Looking through photos, I realize the smiling faces are all of strangers. I knew them all at one time. Some were close to me, others were just aquaintences. Some I even dated. All strangers now. Lost connections to lost friends. I was searching these faces, trying to place who they were, where they have gone and, more importantly, why have they gone. I found no answers.

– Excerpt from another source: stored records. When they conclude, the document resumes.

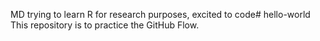 MD trying to learn R for research purposes, excited to code# hello-world
This repository is to practice the GitHub Flow.
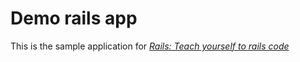# Demo rails app

This is the sample application for
[*Rails: Teach yourself to rails code*](http://twitter.com/aungzanbaw)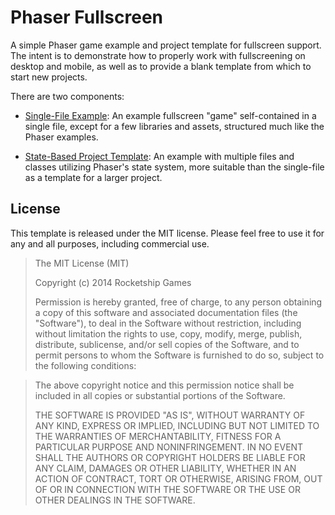 # Phaser Fullscreen

A simple Phaser game example and project template for fullscreen
support.  The intent is to demonstrate how to properly work with
fullscreening on desktop and mobile, as well as to provide a blank
template from which to start new projects.

There are two components:

 * [Single-File Example](html/singlefile.html): An example fullscreen
   "game" self-contained in a single file, except for a few libraries
   and assets, structured much like the Phaser examples.

 * [State-Based Project Template](html/index.html): An example with
   multiple files and classes utilizing Phaser's state system, more
   suitable than the single-file as a template for a larger project.

## License

This template is released under the MIT license.  Please feel free to
use it for any and all purposes, including commercial use.

> The MIT License (MIT)
> 
> Copyright (c) 2014 Rocketship Games
> 
> Permission is hereby granted, free of charge, to any person obtaining
> a copy of this software and associated documentation files (the
> "Software"), to deal in the Software without restriction, including
> without limitation the rights to use, copy, modify, merge, publish,
> distribute, sublicense, and/or sell copies of the Software, and to
> permit persons to whom the Software is furnished to do so, subject to
> the following conditions:

> The above copyright notice and this permission notice shall be
> included in all copies or substantial portions of the Software.
> 
> THE SOFTWARE IS PROVIDED "AS IS", WITHOUT WARRANTY OF ANY KIND,
> EXPRESS OR IMPLIED, INCLUDING BUT NOT LIMITED TO THE WARRANTIES OF
> MERCHANTABILITY, FITNESS FOR A PARTICULAR PURPOSE AND
> NONINFRINGEMENT. IN NO EVENT SHALL THE AUTHORS OR COPYRIGHT HOLDERS BE
> LIABLE FOR ANY CLAIM, DAMAGES OR OTHER LIABILITY, WHETHER IN AN ACTION
> OF CONTRACT, TORT OR OTHERWISE, ARISING FROM, OUT OF OR IN CONNECTION
> WITH THE SOFTWARE OR THE USE OR OTHER DEALINGS IN THE SOFTWARE.
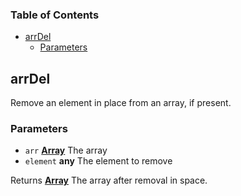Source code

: <!-- Generated by documentation.js. Update this documentation by updating the source code. -->

### Table of Contents

-   [arrDel][1]
    -   [Parameters][2]

## arrDel

Remove an element in place from an array, if present.

### Parameters

-   `arr` **[Array][3]** The array
-   `element` **any** The element to remove

Returns **[Array][3]** The array after removal in space.

[1]: #arrdel

[2]: #parameters

[3]: https://developer.mozilla.org/docs/Web/JavaScript/Reference/Global_Objects/Array
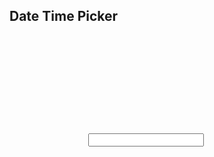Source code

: <script src="https://ajax.googleapis.com/ajax/libs/jquery/1.11.0/jquery.min.js"></script>
<script src="http://rawgit.com/dmitrigur/Date-Time-Picker-Relational-Slider-/master/datetimepicker.js"></script>
<link href="http://rawgit.com/dmitrigur/Date-Time-Picker-Relational-Slider-/master/datetimepicker.css" rel="stylesheet">
<script src="http://rawgit.com/dmitrigur/Date-Time-Picker-Relational-Slider-/master/datetimepickerreadme.js"></script>
<h2>Date Time Picker</h2>
<pre>
    <div class="container">
        <div class="block two first">
            <h2></h2>
            <div class="wrap">
               <input id="a1"> 
            </div>
        </div>
    </div>
</pre>
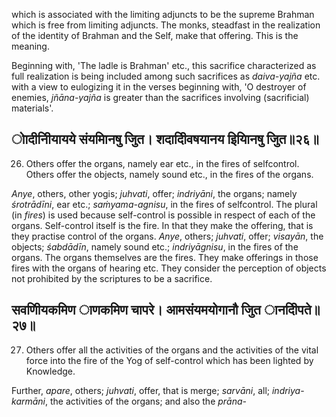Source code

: which is associated with the limiting adjuncts to be the supreme Brahman which is free from limiting adjuncts. The monks, steadfast in the realization of the identity of Brahman and the Self, make that offering. This is the meaning.

Beginning with, 'The ladle is Brahman' etc., this sacrifice characterized as full realization is being included among such sacrifices as *daiva-yajña* etc. with a view to eulogizing it in the verses beginning with, 'O destroyer of enemies, *jñāna-yajña* is greater than the sacrifices involving (sacrificial) materials'.

## ोादीनीियायये संयमािनषु जुित। शदादीिवषयानय इियािनषु जुित॥२६॥

26. Others offer the organs, namely ear etc., in the fires of selfcontrol. Others offer the objects, namely sound etc., in the fires of the organs.

*Anye*, others, other yogis; *juhvati*, offer; *indriyāni*, the organs; namely *śrotrādīni*, ear etc.; *saṁyama-agnisu*, in the fires of selfcontrol. The plural (in *fires*) is used because self-control is possible in respect of each of the organs. Self-control itself is the fire. In that they make the offering, that is they practise control of the organs. *Anye*, others; *juhvati*, offer; *visayān*, the objects; *śabdādīn*, namely sound etc.; *indriyāgnisu*, in the fires of the organs. The organs themselves are the fires. They make offerings in those fires with the organs of hearing etc. They consider the perception of objects not prohibited by the scriptures to be a sacrifice.

## सवणीियकमिण ाणकमिण चापरे। आमसंयमयोगानौ जुित ानदीिपते॥२७॥

27. Others offer all the activities of the organs and the activities of the vital force into the fire of the Yog of self-control which has been lighted by Knowledge.

Further, *apare*, others; *juhvati*, offer, that is merge; *sarvāni*, all; *indriya*-*karmāni*, the activities of the organs; and also the *prāna-*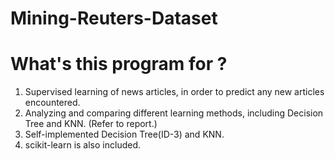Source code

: # Mining-Reuters-Dataset
# What's this program for ? 
  1. Supervised learning of news articles, in order to predict any new articles encountered.
  2. Analyzing and comparing different learning methods, including Decision Tree and KNN. (Refer to report.)
  3. Self-implemented Decision Tree(ID-3) and KNN.
  4. scikit-learn is also included.
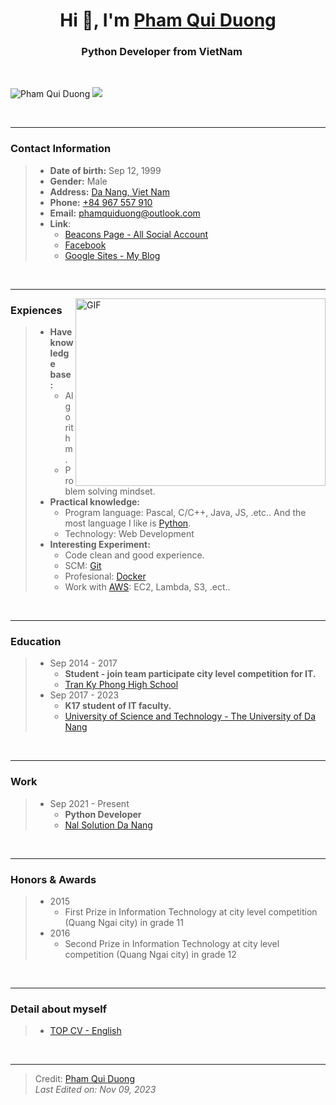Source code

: <h1 align="center">Hi 👋, I'm <a href="https://beacons.ai/PQD" target="blank">
Pham Qui Duong</a></h1>
<h3 align="center">Python Developer from VietNam
<img src="https://icons.iconarchive.com/icons/custom-icon-design/all-country-flag/16/Vietnam-Flag-icon.png" width="16" height="16"></h3><br>

<p align="left">
	<img src="https://komarev.com/ghpvc/?username=phamquiduong&label=Profile%20views&color=0e75b6&style=flat" alt="Pham Qui Duong" />
	<img src="https://img.shields.io/github/followers/phamquiduong?label=Follow" />
</p>

<br>

---

### Contact Information
> - **Date of birth:** Sep 12, 1999
> - **Gender:** Male
> - **Address:** [Da Nang, Viet Nam](https://maps.app.goo.gl/9a21WfjSv58gNSeM9)
> - **Phone:** [+84 967 557 910](tel:+84967557910)
> - **Email:** [phamquiduong@outlook.com](mailto:phamquiduong@outlook.com)
> - **Link**:
> 	- [Beacons Page - All Social Account](https://beacons.ai/pqd)
>	- [Facebook](https://www.facebook.com/PhamQuiDuong)
>	- [Google Sites - My Blog](https://sites.google.com/view/phamquiduong)

<br>

---

<img align="right" top="500" height="300" width="400" alt="GIF" src="https://media.giphy.com/media/SWoSkN6DxTszqIKEqv/giphy.gif">

### Expiences
> - **Have knowledge base:**
> 	- Algorithm.
> 	- Problem solving mindset.
> - **Practical knowledge:**
> 	- Program language: Pascal, C/C++, Java, JS, .etc.. And the most language I like is [Python](https://www.python.org/).
> 	- Technology: Web Development
> - **Interesting Experiment:**
> 	- Code clean and good experience.
> 	- SCM: [Git](https://git-scm.com/)
> 	- Profesional: [Docker](https://www.docker.com/)
> 	- Work with [AWS](https://aws.amazon.com/): EC2, Lambda, S3, .ect..

<br>

---

### Education
> - Sep 2014 - 2017
> 	- **Student - join team participate city level competition for IT.**
> 	- <a href='http://tkp.edu.vn/' target='blank'>Tran Ky Phong High School</a>
> - Sep 2017 - 2023
> 	- **K17 student of IT faculty.**
> 	- <a href = 'https://en.dut.udn.vn/' target='blank'>University of Science and Technology - The University of Da Nang</a>

<br>

---

### Work
> - Sep 2021 - Present
>	- **Python Developer**
>	- <a href='https://nals.vn/en/' target='blank'>Nal Solution Da Nang</a>

<br>

---

### Honors & Awards
> - 2015
> 	- First Prize in Information Technology at city level competition (Quang Ngai city) in grade 11
> - 2016
> 	- Second Prize in Information Technology at city level competition (Quang Ngai city) in grade 12

<br>

---

### Detail about myself
> - [TOP CV - English](https://l.facebook.com/l.php?u=https%3A%2F%2Fwww.topcv.vn%2Fxem-cv%2FUlYOXldXUAwBDFRXB1dSUFQGAQdSBAkCWAVaUA8bfe%3Ffbclid%3DIwAR0zpDNmHHadR1Z_N44YwpWa7wmySVGu4hgcSd1Cr0gQwbutk6xuQoh-y0E&h=AT0yY-k1csaw5reeaJ0cAlikbdZuJrCA7lv_pK2Sxdu-WbyQ_24Fv7XPBGp2zVyN38etCrcpg57xVHwtYlj6Hn15qafoMlBNnZBp_MoWJ-VSrU4Hw10Crs7PSC8gCk9aLz8UTAp72Cs)

<br>

---

> Credit: [Pham Qui Duong](https://github.com/phamquiduong) <br>
> *Last Edited on: Nov 09, 2023*
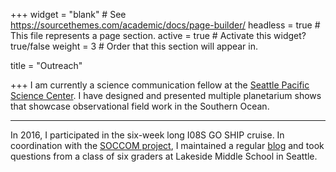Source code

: +++
widget = "blank"  # See https://sourcethemes.com/academic/docs/page-builder/
headless = true  # This file represents a page section.
active = true  # Activate this widget? true/false
weight = 3  # Order that this section will appear in.

title = "Outreach"

+++
I am currently a science communication fellow at the [Seattle Pacific Science Center](https://www.pacificsciencecenter.org/planetarium/). I have designed and presented multiple planetarium shows that showcase observational field work in the Southern Ocean. 

---
<!--![](/img/lakeside.jpg#floatright)-->

In 2016, I participated in the six-week long I08S GO SHIP cruise. In coordination with the [SOCCOM project](https://soccom.princeton.edu/), I maintained a regular [blog](http://floatdispenser.blogspot.com/2016/03/a-day-in-life-of-ctd-watch-part-33.html) and took questions from a class of six graders at Lakeside Middle School in Seattle. 


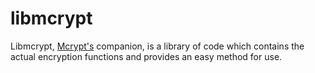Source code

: libmcrypt
=========

Libmcrypt, [Mcrypt's](https://github.com/jackspirou/libmcrypt) companion, is a library of code which contains the actual encryption functions and provides an easy method for use.
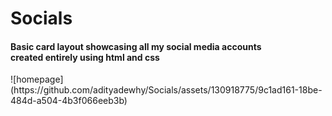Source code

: # Socials

<h4> Basic card layout showcasing all my social media accounts <br>created entirely using html and css</h4>
![homepage](https://github.com/adityadewhy/Socials/assets/130918775/9c1ad161-18be-484d-a504-4b3f066eeb3b)
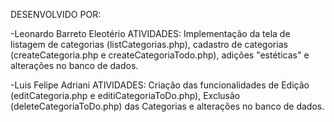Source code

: DESENVOLVIDO POR:

-Leonardo Barreto Eleotério
ATIVIDADES: Implementação da tela de listagem de categorias (listCategorias.php), cadastro de categorias (createCategoria.php e createCategoriaTodo.php), adições "estéticas" e alterações no banco de dados.

-Luis Felipe Adriani
ATIVIDADES: Criação das funcionalidades de Edição (editCategoria.php e editiCategoriaToDo.php), Exclusão (deleteCategoriaToDo.php) das Categorias e alterações no banco de dados.



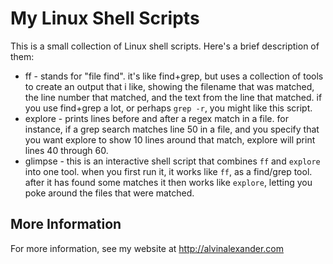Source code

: My Linux Shell Scripts
======================

This is a small collection of Linux shell scripts. Here's a
brief description of them:

* ff - stands for "file find". it's like find+grep, but uses a
  collection of tools to create an output that i like, showing
  the filename that was matched, the line number that matched, 
  and the text from the line that matched. if you use find+grep
  a lot, or perhaps `grep -r`, you might like this script.
* explore - prints lines before and after a regex match in a file.
  for instance, if a grep search matches line 50 in a file, and you
  specify that you want explore to show 10 lines around that match,
  explore will print lines 40 through 60.
* glimpse - this is an interactive shell script that combines `ff`
  and `explore` into one tool. when you first run it, it works like
  `ff`, as a find/grep tool. after it has found some matches it then
  works like `explore`, letting you poke around the files that were
  matched.


More Information
----------------

For more information, see my website at http://alvinalexander.com


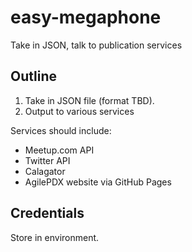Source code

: # easy-megaphone
Take in JSON, talk to publication services

## Outline

1. Take in JSON file (format TBD).
2. Output to various services

Services should include:
* Meetup.com API
* Twitter API
* Calagator
* AgilePDX website via GitHub Pages

## Credentials

Store in environment.
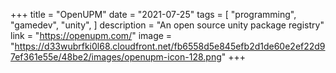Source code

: +++
title = "OpenUPM"
date = "2021-07-25"
tags = [
    "programming",
    "gamedev",
    "unity",
]
description = "An open source unity package registry"
link = "https://openupm.com/"
image = "https://d33wubrfki0l68.cloudfront.net/fb6558d5e845efb2d1de60e2ef22d97ef361e55e/48be2/images/openupm-icon-128.png"
+++
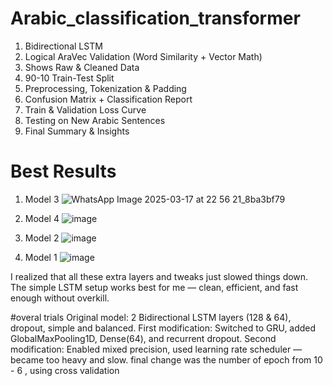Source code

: # Arabic_classification_transformer
1. Bidirectional LSTM 
2. Logical AraVec Validation (Word Similarity + Vector Math) 
3.  Shows Raw &amp; Cleaned Data
4.  90-10 Train-Test Split 
5. Preprocessing, Tokenization &amp; Padding 
6. Confusion Matrix + Classification Report 
7. Train &amp; Validation Loss Curve 
8. Testing on New Arabic Sentences 
9.  Final Summary &amp; Insights


# Best Results 
1. Model 3 
![WhatsApp Image 2025-03-17 at 22 56 21_8ba3bf79](https://github.com/user-attachments/assets/e4b161d0-178f-4434-b42c-41d46adc5d58)

2. Model 4
![image](https://github.com/user-attachments/assets/37761dde-3923-4ef4-96f8-f7b75e351720)

3. Model 2
![image](https://github.com/user-attachments/assets/71088259-5d0d-4222-b9bd-3afc3da06375)

4. Model 1
![image](https://github.com/user-attachments/assets/5c59f0dc-28e9-441f-b3ae-a50506b1fc44)

I realized that all these extra layers and tweaks just slowed things down. The simple LSTM setup works best for me — clean, efficient, and fast enough without overkill.

#overal trials
Original model: 2 Bidirectional LSTM layers (128 & 64), dropout, simple and balanced.
First modification: Switched to GRU, added GlobalMaxPooling1D, Dense(64), and recurrent dropout.
Second modification: Enabled mixed precision, used learning rate scheduler — became too heavy and slow.
final change was the number of epoch from 10 - 6 , using cross validation
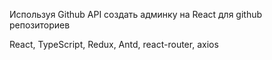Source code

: Используя Github API создать админку на React для github репозиториев


React, TypeScript, Redux, Antd, react-router, axios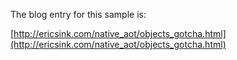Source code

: 
The blog entry for this sample is:

[http://ericsink.com/native_aot/objects_gotcha.html](http://ericsink.com/native_aot/objects_gotcha.html)

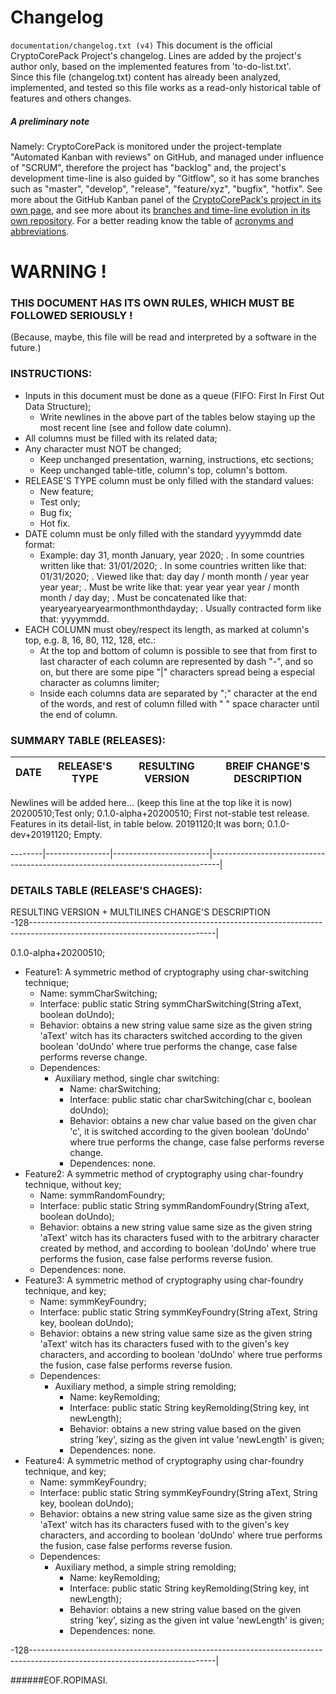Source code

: <a name="presentation"></a>

# Changelog
`documentation/changelog.txt (v4)`
This document is the official CryptoCorePack Project's changelog. Lines are added by the project's author only, based on the implemented features from 'to-do-list.txt'.  
Since this file (changelog.txt) content has already been analyzed, implemented, and tested so this file works as a read-only historical table of features and others changes.  
  
  
  
##### A preliminary note
Namely: CryptoCorePack is monitored under the project-template "Automated Kanban with reviews" on GitHub, and managed under influence of "SCRUM", therefore the project has "backlog" and, the project's development time-line is also guided by "Gitflow", so it has some branches such as "master", "develop", "release", "feature/xyz", "bugfix", "hotfix". See more about the GitHub Kanban panel of the [CryptoCorePack's project in its own page](https://github.com/users/ROPIMASI/projects/9), and see more about its [branches and time-line evolution in its own repository](https://github.com/ROPIMASI/CryptoCorePack). For a better reading know the table of [acronyms and abbreviations](https://github.com/ROPIMASI/CryptoCorePack/tree/master/documentation/acronyms-abbreviations.txt).
  
  
  
# WARNING !
### THIS DOCUMENT HAS ITS OWN RULES, WHICH MUST BE FOLLOWED SERIOUSLY !
(Because, maybe, this file will be read and interpreted by a software in the future.)  
  
  
  
### INSTRUCTIONS:
+ Inputs in this document must be done as a queue (FIFO: First In First Out Data Structure);
  - Write newlines in the above part of the tables below staying up the most recent line (see and follow date column).  
+ All columns must be filled with its related data;  
+ Any character must NOT be changed;
  - Keep unchanged presentation, warning, instructions, etc sections;
  - Keep unchanged table-title, column's top, column's bottom.  
+ RELEASE'S TYPE column must be only filled with the standard values:
  - New feature;
  - Test only;
  - Bug fix;
  - Hot fix.
+ DATE column must be only filled with the standard yyyymmdd date format:
  - Example: day 31, month January, year 2020;
    . In some countries written like that: 31/01/2020;
    . In some countries written like that: 01/31/2020;
    . Viewed like that: day day / month month / year year year year;
    . Must be write like that: year year year year / month month / day day;
    . Must be concatenated like that: yearyearyearyearmonthmonthdayday;
    . Usually contracted form like that: yyyymmdd.
+ EACH COLUMN must obey/respect its length, as marked at column's top, e.g. 8, 16, 80, 112, 128, etc.:
  - At the top and bottom of column is possible to see that from first to last character of each column are represented by dash "-", and so on, but there are some pipe "|" characters spread being a especial character as columns limiter;  
  - Inside each columns data are separated by ";" character at the end of the words, and rest of column filled with " " space character until the end of column.  
  
  
  
### SUMMARY TABLE (RELEASES):  
DATE    |RELEASE'S TYPE  |RESULTING VERSION       |BREIF CHANGE'S DESCRIPTION  
--------|----------------|------------------------|--------------------------------------------------------------------------------|  
                                                                                                                                    
Newlines will be added here... (keep this line at the top like it is now)  
20200510;Test only;       0.1.0-alpha+20200510;    First not-stable test release. Features in its detail-list, in table below.
20191120;It was born;     0.1.0-dev+20191120;      Empty.  
                                                                                                                                    
--------|----------------|------------------------|--------------------------------------------------------------------------------|  
  
  
  
### DETAILS TABLE (RELEASE'S CHAGES):  
RESULTING VERSION + MULTILINES CHANGE'S DESCRIPTION  
-128----------------------------------------------------------------------------------------------------------------------------|  
                                                                                                                                
0.1.0-alpha+20200510;  
  - Feature1: A symmetric method of cryptography using char-switching technique;
	- Name: symmCharSwitching;
  	- Interface: public static String symmCharSwitching(String aText, boolean doUndo);
  	- Behavior: obtains a new string value same size as the given string 'aText' witch has its characters switched according
  	  to the given boolean 'doUndo' where true performs the change, case false performs reverse change.
  	- Dependences:
  	  - Auxiliary method, single char switching:
  	    - Name: charSwitching;
  	    - Interface: public static char charSwitching(char c, boolean doUndo);
  	    - Behavior: obtains a new char value based on the given char 'c', it is switched according to the given boolean
  	      'doUndo' where true performs the change, case false performs reverse change.
  	    - Dependences: none.
  - Feature2: A symmetric method of cryptography using char-foundry technique, without key;
	- Name: symmRandomFoundry;
  	- Interface: public static String symmRandomFoundry(String aText, boolean doUndo);
  	- Behavior: obtains a new string value same size as the given string 'aText' witch has its characters fused with to the
  	  arbitrary character created by method, and according to boolean 'doUndo' where true performs the fusion, case false
  	  performs reverse fusion.
  	- Dependences: none.
  - Feature3: A symmetric method of cryptography using char-foundry technique, and key;
	- Name: symmKeyFoundry;
  	- Interface: public static String symmKeyFoundry(String aText, String key, boolean doUndo);
  	- Behavior: obtains a new string value same size as the given string 'aText' witch has its characters fused with to the
  	  given's key characters, and according to boolean 'doUndo' where true performs the fusion, case false performs reverse
  	  fusion.
  	- Dependences:
  	  - Auxiliary method, a simple string remolding;
  	    - Name: keyRemolding;
  	    - Interface: public static String keyRemolding(String key, int newLength);
  	    - Behavior: obtains a new string value based on the given string 'key', sizing as the given int value 'newLength' is
  	      given; 
  	    - Dependences: none.
  - Feature4: A symmetric method of cryptography using char-foundry technique, and key;
	- Name: symmKeyFoundry;
  	- Interface: public static String symmKeyFoundry(String aText, String key, boolean doUndo);
  	- Behavior: obtains a new string value same size as the given string 'aText' witch has its characters fused with to the
  	  given's key characters, and according to boolean 'doUndo' where true performs the fusion, case false performs reverse
  	  fusion.
  	- Dependences:
  	  - Auxiliary method, a simple string remolding;
  	    - Name: keyRemolding;
  	    - Interface: public static String keyRemolding(String key, int newLength);
  	    - Behavior: obtains a new string value based on the given string 'key', sizing as the given int value 'newLength' is
  	      given; 
  	    - Dependences: none.  
                                                                                                                                
-128----------------------------------------------------------------------------------------------------------------------------|  
  
  
  
######EOF.ROPIMASI.  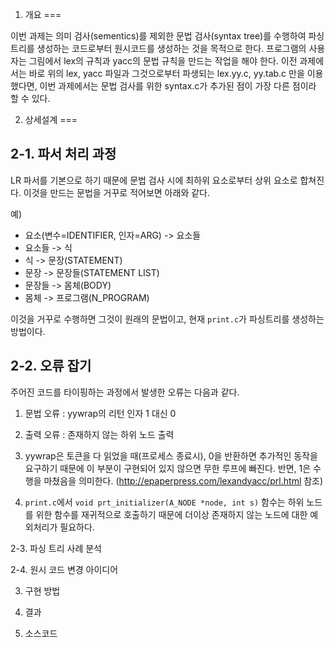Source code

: 1. 개요
===

이번 과제는 의미 검사(sementics)를 제외한 문법 검사(syntax tree)를 수행하여 파싱트리를 생성하는 코드로부터 원시코드를 생성하는 것을 목적으로 한다. 프로그램의 사용자는 그림에서 lex의 규칙과 yacc의 문법 규칙을 만드는 작업을 해야 한다. 이전 과제에서는 바로 위의 lex, yacc 파일과 그것으로부터 파생되는 lex.yy.c, yy.tab.c 만을 이용했다면, 이번 과제에서는 문법 검사를 위한 syntax.c가 추가된 점이 가장 다른 점이라 할 수 있다.

2. 상세설계
===

2-1. 파서 처리 과정
---

LR 파서를 기본으로 하기 때문에 문법 검사 시에 최하위 요소로부터 상위 요소로 합쳐진다. 이것을 만드는 문법을 거꾸로 적어보면 아래와 같다.

예)

- 요소(변수=IDENTIFIER, 인자=ARG) -> 요소들
- 요소들 -> 식
- 식 -> 문장(STATEMENT)
- 문장 -> 문장들(STATEMENT LIST)
- 문장들 -> 몸체(BODY)
- 몸체 -> 프로그램(N_PROGRAM)

이것을 거꾸로 수행하면 그것이 원래의 문법이고, 현재 `print.c`가 파싱트리를 생성하는 방법이다.

2-2. 오류 잡기
---

주어진 코드를 타이핑하는 과정에서 발생한 오류는 다음과 같다.

1. 문법 오류 : yywrap의 리턴 인자 1 대신 0
2. 출력 오류 : 존재하지 않는 하위 노드 출력

1. yywrap은 토큰을 다 읽었을 때(프로세스 종료시), 0을 반환하면 추가적인 동작을 요구하기 때문에 이 부분이 구현되어 있지 않으면 무한 루프에 빠진다. 반면, 1은 수행을 마쳤음을 의미한다. (http://epaperpress.com/lexandyacc/prl.html 참조)
2. `print.c`에서 `void prt_initializer(A_NODE *node, int s)` 함수는 하위 노드를 위한 함수를 재귀적으로 호출하기 때문에 더이상 존재하지 않는 노드에 대한 예외처리가 필요하다.

2-3. 파싱 트리 사례 분석

2-4. 원시 코드 변경 아이디어

3. 구현 방법

4. 결과

5. 소스코드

I realized, looking through these boxes, that I felt like I was peeking in on someone elses life. I’m a horrible friend. I let all these people slip out of my life, or maybe I drove them away. I know I have a talent for both. But now, my life doesn’t resemble anything in these boxes. Mementos of a life that was once full. I loook around now, and all I see are empty spaces. Someone told me recently they just want me to be happy. They said this as I knew that my friendship was not needed: I know it wasn’t a hollow gesture, just hard to believe someones well wishes when they are making an effort to exit your life and leave another blank space. Every lost friend, lost connection, it’s a hollow space that engulfs my life. I obsess over it, trying to understand it, trying to figure out why all I have left are knick knacks and photos.
I wish I knew a way to fix this, a way to recconnect with that old life, find these old friends and try to stop the ones leaving my life now. Solitude breeds a certain amount of self contempt. I need to get out. I need to step away from this big empty space.